Sent from Petguide.com Free App


----------



## Jmoore728 (Oct 17, 2013)

Really I'm just wanting to know overall experience. Hopefully good.. Which drives your dog possess. Temperament, etc... I know it will vary every litter or import ..


----------



## Jmoore728 (Oct 17, 2013)

hunterisgreat said:


> Sportwaffen yes. What would you like to know?


I've heard great things from another member. Sounds like he has some serious dogs. I've talked to him via email


----------



## hunterisgreat (Jan 30, 2011)

Jmoore728 said:


> I've heard great things from another member. Sounds like he has some serious dogs. I've talked to him via email


I'm thoroughly pleased with mine. He is a very serious dog. Exceptional nerve, very close balanced but works in aggression by default. Not a dog I'd try to compete in IPO with, but a dog I'd prefer at my side when passing through the rough side of town. Very calm and level headed. Very clear under strong pressure from the decoy.


----------



## Jmoore728 (Oct 17, 2013)

hunterisgreat said:


> I'm thoroughly pleased with mine. He is a very serious dog. Exceptional nerve, very close balanced but works in aggression by default. Not a dog I'd try to compete in IPO with, but a dog I'd prefer at my side when passing through the rough side of town. Very calm and level headed. Very clear under strong pressure from the decoy.
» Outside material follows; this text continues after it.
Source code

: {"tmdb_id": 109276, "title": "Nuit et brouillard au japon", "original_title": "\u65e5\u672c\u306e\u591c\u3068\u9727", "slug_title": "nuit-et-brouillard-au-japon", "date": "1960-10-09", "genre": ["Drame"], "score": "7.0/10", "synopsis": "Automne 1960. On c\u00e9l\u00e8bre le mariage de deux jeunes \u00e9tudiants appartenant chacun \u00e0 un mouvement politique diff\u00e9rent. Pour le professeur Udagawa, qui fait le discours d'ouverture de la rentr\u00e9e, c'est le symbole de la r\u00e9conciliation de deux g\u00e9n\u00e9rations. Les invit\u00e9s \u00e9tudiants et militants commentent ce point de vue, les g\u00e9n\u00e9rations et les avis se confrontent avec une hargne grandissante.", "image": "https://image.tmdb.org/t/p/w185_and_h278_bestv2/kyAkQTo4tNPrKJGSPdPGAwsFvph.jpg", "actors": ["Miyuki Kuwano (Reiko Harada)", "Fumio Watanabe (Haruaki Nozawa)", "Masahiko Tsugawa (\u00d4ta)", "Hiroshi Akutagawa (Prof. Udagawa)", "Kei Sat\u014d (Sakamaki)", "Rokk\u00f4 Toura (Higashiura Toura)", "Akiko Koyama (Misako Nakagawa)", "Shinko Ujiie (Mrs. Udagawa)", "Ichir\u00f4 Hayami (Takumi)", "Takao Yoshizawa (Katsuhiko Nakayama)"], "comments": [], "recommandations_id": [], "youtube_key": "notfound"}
Kind of dog I want. As long it's clear headed and can be a part of my family, it will work. I plan to work him/her also.. Exceptional nerve, very balanced, calm, everything I'm after.. 
Was Stuka the father of your dog? He can't breed anymore. He plans to use Fyke on most breedings this year. 
Fyke Van't Leefdaalhof

Nate said Fyke was a kicka&$ dog. I'm def interested in possibly getting a Sportwaffen dog when the time comes.


----------



## Jax08 (Feb 13, 2009)

I've met two Alte Baum dogs. One I liked and the other I didn't. Different breedings. Both nice dogs, the one just wasn't for me. Definitely a breeder I would look more closely at if I was in the market.


----------



## hunterisgreat (Jan 30, 2011)

Jmoore728 said:


> Kind of dog I want. As long it's clear headed and can be a part of my family, it will work. I plan to work him/her also.. Exceptional nerve, very balanced, calm, everything I'm after..
> Was Stuka the father of your dog? He can't breed anymore. He plans to use Fyke on most breedings this year.
> Fyke Van't Leefdaalhof
> 
> Nate said Fyke was a kicka&$ dog. I'm def interested in possibly getting a Sportwaffen dog when the time comes.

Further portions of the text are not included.